Revolta em Jirau: operários incendeiam instalações da empreiteira Camargo Corrêa
Numa terça-feira, dia 15 de março, explodiu uma revolta operária no gigantesco canteiro de obras da usina hidrelétrica de Jirau, onde se concentram aproximadamente 22 mil trabalhadores. O monopólio das comunicações vendeu a notícia de que a revolta em Jirau começou com uma briga entre operários e motoristas de ônibus. Os fatos e denúncias que se seguiram desmontaram a patranha e revelam a existência de verdadeiros cativeiros de operários submetidos a condições desumanas de trabalho.
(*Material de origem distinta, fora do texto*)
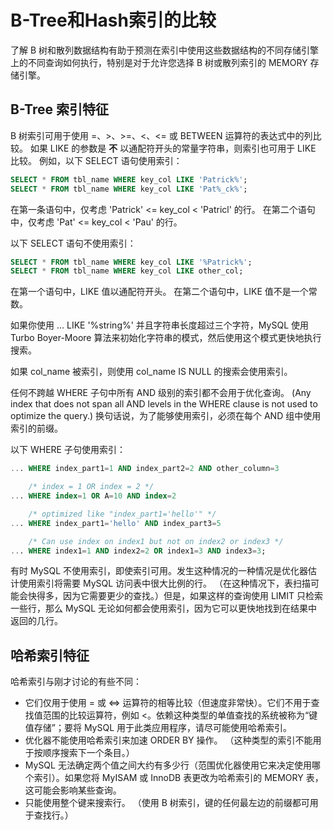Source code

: # B-Tree和Hash索引的比较

了解 B 树和散列数据结构有助于预测在索引中使用这些数据结构的不同存储引擎上的不同查询如何执行，特别是对于允许您选择 B 树或散列索引的 MEMORY 存储引擎。

## B-Tree 索引特征

B 树索引可用于使用 =、>、>=、<、<= 或 BETWEEN 运算符的表达式中的列比较。 如果 LIKE 的参数是 **不** 以通配符开头的常量字符串，则索引也可用于 LIKE 比较。 例如，以下 SELECT 语句使用索引：

```sql
SELECT * FROM tbl_name WHERE key_col LIKE 'Patrick%';
SELECT * FROM tbl_name WHERE key_col LIKE 'Pat%_ck%';
```

在第一条语句中，仅考虑 'Patrick' <= key_col < 'Patricl' 的行。 在第二个语句中，仅考虑 'Pat' <= key_col < 'Pau' 的行。

以下 SELECT 语句不使用索引：

```sql
SELECT * FROM tbl_name WHERE key_col LIKE '%Patrick%';
SELECT * FROM tbl_name WHERE key_col LIKE other_col;
```

在第一个语句中，LIKE 值以通配符开头。 在第二个语句中，LIKE 值不是一个常数。

如果你使用 ... LIKE '%string%' 并且字符串长度超过三个字符，MySQL 使用 Turbo Boyer-Moore 算法来初始化字符串的模式，然后使用这个模式更快地执行搜索。

如果 col_name 被索引，则使用 col_name IS NULL 的搜索会使用索引。

任何不跨越 WHERE 子句中所有 AND 级别的索引都不会用于优化查询。 (Any index that does not span all AND levels in the WHERE clause is not used to optimize the query.) 换句话说，为了能够使用索引，必须在每个 AND 组中使用索引的前缀。

以下 WHERE 子句使用索引：

```sql
... WHERE index_part1=1 AND index_part2=2 AND other_column=3

    /* index = 1 OR index = 2 */
... WHERE index=1 OR A=10 AND index=2

    /* optimized like "index_part1='hello'" */
... WHERE index_part1='hello' AND index_part3=5

    /* Can use index on index1 but not on index2 or index3 */
... WHERE index1=1 AND index2=2 OR index1=3 AND index3=3;
```

有时 MySQL 不使用索引，即使索引可用。发生这种情况的一种情况是优化器估计使用索引将需要 MySQL 访问表中很大比例的行。 （在这种情况下，表扫描可能会快得多，因为它需要更少的查找。）但是，如果这样的查询使用 LIMIT 只检索一些行，那么 MySQL 无论如何都会使用索引，因为它可以更快地找到在结果中返回的几行。

## 哈希索引特征

哈希索引与刚才讨论的有些不同：

- 它们仅用于使用 = 或 <=> 运算符的相等比较（但速度非常快）。它们不用于查找值范围的比较运算符，例如 <。依赖这种类型的单值查找的系统被称为“键值存储”；要将 MySQL 用于此类应用程序，请尽可能使用哈希索引。
- 优化器不能使用哈希索引来加速 ORDER BY 操作。 （这种类型的索引不能用于按顺序搜索下一个条目。）
- MySQL 无法确定两个值之间大约有多少行（范围优化器使用它来决定使用哪个索引）。如果您将 MyISAM 或 InnoDB 表更改为哈希索引的 MEMORY 表，这可能会影响某些查询。
- 只能使用整个键来搜索行。 （使用 B 树索引，键的任何最左边的前缀都可用于查找行。）
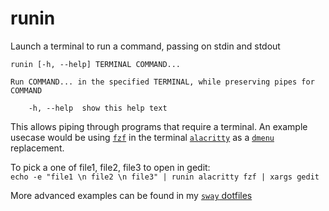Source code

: # runin
Launch a terminal to run a command, passing on stdin and stdout

```
runin [-h, --help] TERMINAL COMMAND...

Run COMMAND... in the specified TERMINAL, while preserving pipes for COMMAND

    -h, --help  show this help text
```
This allows piping through programs that require a terminal. An example usecase would be using [`fzf`](https://github.com/junegunn/fzf) in the terminal [`alacritty`](https://github.com/alacritty/alacritty) as a [`dmenu`](https://wiki.archlinux.org/index.php/Dmenu) replacement.

To pick a one of file1, file2, file3 to open in gedit:  
`echo -e "file1 \n file2 \n file3" | runin alacritty fzf | xargs gedit`

More advanced examples can be found in my [`sway` dotfiles](https://github.com/nichobi/dotfiles/blob/db19a1f1748d89ddd9ac0507bd604b58306edaaf/sway/config#L19)
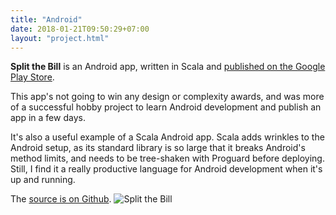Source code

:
 ```yaml
---
title: "Android"
date: 2018-01-21T09:50:29+07:00
layout: "project.html"
---
```

<b>Split the Bill</b> is an Android app, written in Scala and [published on the Google Play Store](https://play.google.com/store/apps/details?id=com.splitthebill&hl=en).

This app's not going to win any design or complexity awards, and was more of a successful hobby project to learn Android development and publish an app in a few days.

It's also a useful example of a Scala Android app.  Scala adds wrinkles to the Android setup, as its standard library is so large that it breaks Android's method limits, and needs to be tree-shaken with Proguard before deploying.  Still, I find it a really productive language for Android development when it's up and running.

The [source is on Github](https://github.com/programmatix/SplitTheBill).
![Split the Bill](/Words/images/split-the-bill.png)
As obras da usina hidrelétrica Jirau estão situadas a cerca de 150 km da capital de Rondônia, Porto Velho. Segundo denúncias de trabalhadores e moradores da região, para lá se dirigem milhares de operários arregimentados por aliciadores conhecidos como "gatos", recrutados em vários estados, principalmente no Nordeste, atraídos pelas promessas de bons salários e de excelentes condições de vida e de trabalho. Chegando lá, eles são postos em alojamentos precários, submetidos a todo tipo de humilhações nos canteiros de obras, havendo inclusive denúncias de castigos físicos, péssima alimentação, jornada de trabalho extenuante, regime de "barracão", entre outras arbitrariedades. As obras da usina hidrelétrica de Jirau são realizadas pelo chamado Consórcio Energia Sustentável do Brasil, composto por Suez Energy, Camargo Correa Investimentos, Eletrosul Centrais Elétricas e Companhia Hidro Elétrica do São Francisco.